What Brown is flagging, more precisely, is the kind of regime in which capital preservation begins to matter more than capital accumulation. In late-cycle markets, drawdowns tend to be faster and recoveries slower than they are at the start. That asymmetry changes the calculus on every new position, especially for investors who are sitting on substantial gains and face the question of how much of those gains they are willing to give back before acting.
Stakes and what remains contested
If the late-stage read is correct, the principal losers are the investors who arrive late. That includes retail traders drawn in by year-to-date returns, pension funds that rebalance quarterly and have to buy at the wrong time, and any institution whose performance benchmark forces it to hold the most extended names. The principal winners are those who recognise the shift early and rotate into defensive sectors, higher-quality balance sheets, and shorter-duration exposures — or those who simply sit in cash and wait for the next cycle to set up.

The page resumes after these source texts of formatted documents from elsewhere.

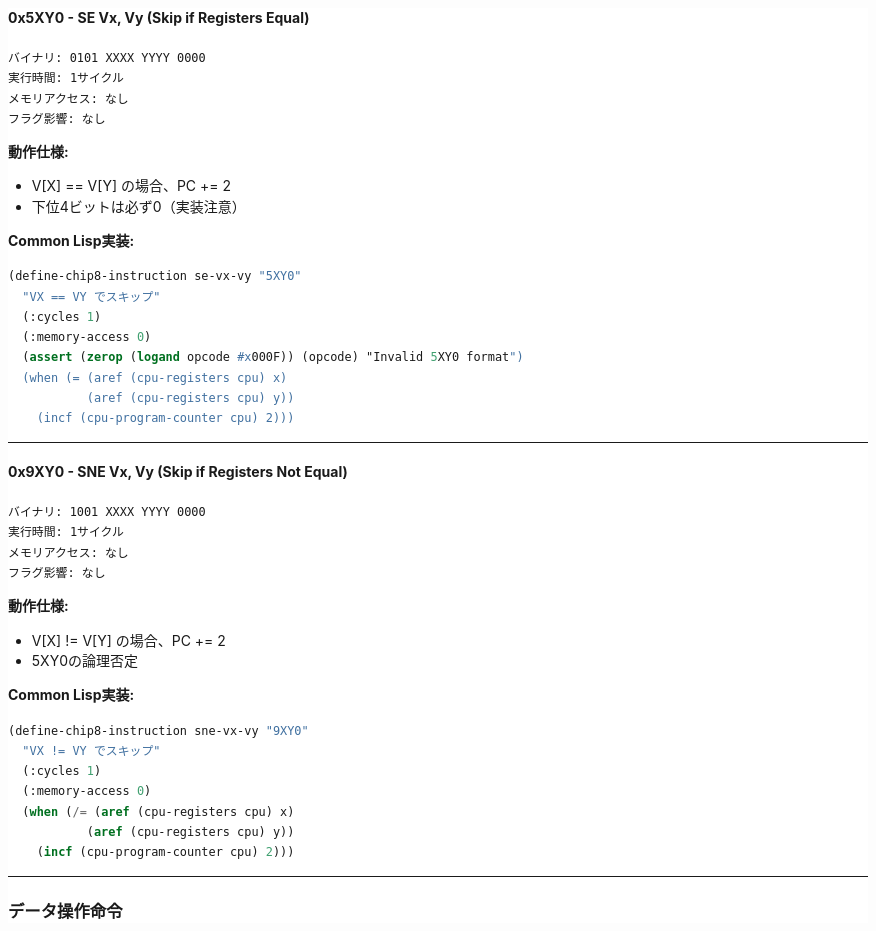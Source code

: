 
#### 0x5XY0 - SE Vx, Vy (Skip if Registers Equal)

```
バイナリ: 0101 XXXX YYYY 0000
実行時間: 1サイクル
メモリアクセス: なし
フラグ影響: なし
```

**動作仕様:**
- V[X] == V[Y] の場合、PC += 2
- 下位4ビットは必ず0（実装注意）

**Common Lisp実装:**
```lisp
(define-chip8-instruction se-vx-vy "5XY0"
  "VX == VY でスキップ"
  (:cycles 1)
  (:memory-access 0)
  (assert (zerop (logand opcode #x000F)) (opcode) "Invalid 5XY0 format")
  (when (= (aref (cpu-registers cpu) x)
           (aref (cpu-registers cpu) y))
    (incf (cpu-program-counter cpu) 2)))
```

---

#### 0x9XY0 - SNE Vx, Vy (Skip if Registers Not Equal)

```
バイナリ: 1001 XXXX YYYY 0000
実行時間: 1サイクル
メモリアクセス: なし
フラグ影響: なし
```

**動作仕様:**
- V[X] != V[Y] の場合、PC += 2
- 5XY0の論理否定

**Common Lisp実装:**
```lisp
(define-chip8-instruction sne-vx-vy "9XY0"
  "VX != VY でスキップ"
  (:cycles 1)
  (:memory-access 0)
  (when (/= (aref (cpu-registers cpu) x)
           (aref (cpu-registers cpu) y))
    (incf (cpu-program-counter cpu) 2)))
```

---

### データ操作命令
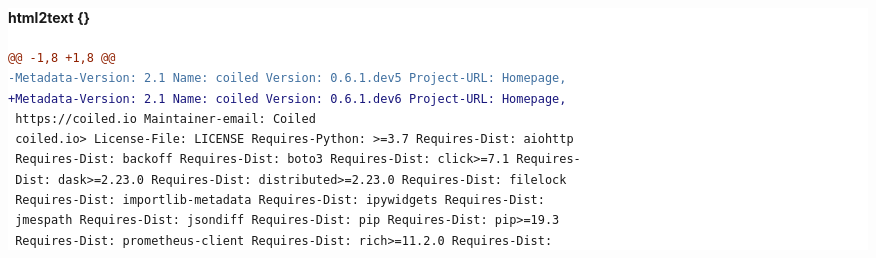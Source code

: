 #### html2text {}

```diff
@@ -1,8 +1,8 @@
-Metadata-Version: 2.1 Name: coiled Version: 0.6.1.dev5 Project-URL: Homepage,
+Metadata-Version: 2.1 Name: coiled Version: 0.6.1.dev6 Project-URL: Homepage,
 https://coiled.io Maintainer-email: Coiled
 coiled.io> License-File: LICENSE Requires-Python: >=3.7 Requires-Dist: aiohttp
 Requires-Dist: backoff Requires-Dist: boto3 Requires-Dist: click>=7.1 Requires-
 Dist: dask>=2.23.0 Requires-Dist: distributed>=2.23.0 Requires-Dist: filelock
 Requires-Dist: importlib-metadata Requires-Dist: ipywidgets Requires-Dist:
 jmespath Requires-Dist: jsondiff Requires-Dist: pip Requires-Dist: pip>=19.3
 Requires-Dist: prometheus-client Requires-Dist: rich>=11.2.0 Requires-Dist:
```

The contested terrain is the duration. Sceptics of the late-stage call argue that AI capex, the energy build-out, and a still-tight labour market can keep the cycle running longer than the historical template suggests. The data on which the call rests is also imperfect. Volume figures are noisy, can be distorted by index rebalances and options expiry, and mean different things at different points in the calendar. The sources do not specify which sectors are driving the recent spike, nor whether it is concentrated in mega-cap names or distributed across the market. Those details would sharpen the read considerably.
The broader structural point is that a bull market does not end with a single piece of news. It ends when a sequence of late-stage tells — narrowing breadth, stretched valuations, rising volume on weakening price action — accumulates until the marginal buyer steps back. Brown's warning is that one of those tells is now flashing. Whether it is the start of the sequence, or the middle of it, or one of the false signals that markets produce throughout every cycle, is the question that the next several months of data will answer.
Desk note: Monexus reports this as a contested cycle read, not a directional call. The wire version of Brown's remark emphasised the late-stage framing; the alternative reading — that rising volume in an uptrend is constructive — appears in the piece in equal structural weight. The judgment is left to the reader.